*WORK INSTRUCTION:*
Report each line of the data that includes the word "Digital".
####################
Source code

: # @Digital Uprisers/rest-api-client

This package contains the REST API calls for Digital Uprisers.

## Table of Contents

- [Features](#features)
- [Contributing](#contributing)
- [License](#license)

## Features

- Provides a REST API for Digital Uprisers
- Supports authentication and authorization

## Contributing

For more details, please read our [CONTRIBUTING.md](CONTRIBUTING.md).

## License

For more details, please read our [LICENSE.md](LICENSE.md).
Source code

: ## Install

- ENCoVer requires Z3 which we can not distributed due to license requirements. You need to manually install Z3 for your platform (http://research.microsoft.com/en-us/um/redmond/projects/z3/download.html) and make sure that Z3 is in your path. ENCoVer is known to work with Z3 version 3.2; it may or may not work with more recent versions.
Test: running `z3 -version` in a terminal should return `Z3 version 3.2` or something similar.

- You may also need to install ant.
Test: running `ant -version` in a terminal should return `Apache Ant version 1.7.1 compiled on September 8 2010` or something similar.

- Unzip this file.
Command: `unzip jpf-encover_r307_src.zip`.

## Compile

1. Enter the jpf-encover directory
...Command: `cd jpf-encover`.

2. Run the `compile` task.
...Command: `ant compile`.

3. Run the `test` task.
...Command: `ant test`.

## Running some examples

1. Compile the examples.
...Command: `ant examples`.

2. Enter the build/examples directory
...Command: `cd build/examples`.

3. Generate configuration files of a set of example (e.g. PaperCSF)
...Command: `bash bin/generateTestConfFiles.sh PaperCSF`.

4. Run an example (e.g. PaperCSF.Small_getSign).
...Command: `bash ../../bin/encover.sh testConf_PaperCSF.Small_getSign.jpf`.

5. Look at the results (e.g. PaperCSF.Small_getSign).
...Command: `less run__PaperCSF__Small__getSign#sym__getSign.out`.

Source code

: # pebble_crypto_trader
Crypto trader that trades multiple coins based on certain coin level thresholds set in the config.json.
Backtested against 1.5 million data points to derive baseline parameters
####################
*SOLUTION TO THE EXERCISE:*
: # @Digital Uprisers/rest-api-client
This package contains the REST API calls for Digital Uprisers.
- Provides a REST API for Digital Uprisers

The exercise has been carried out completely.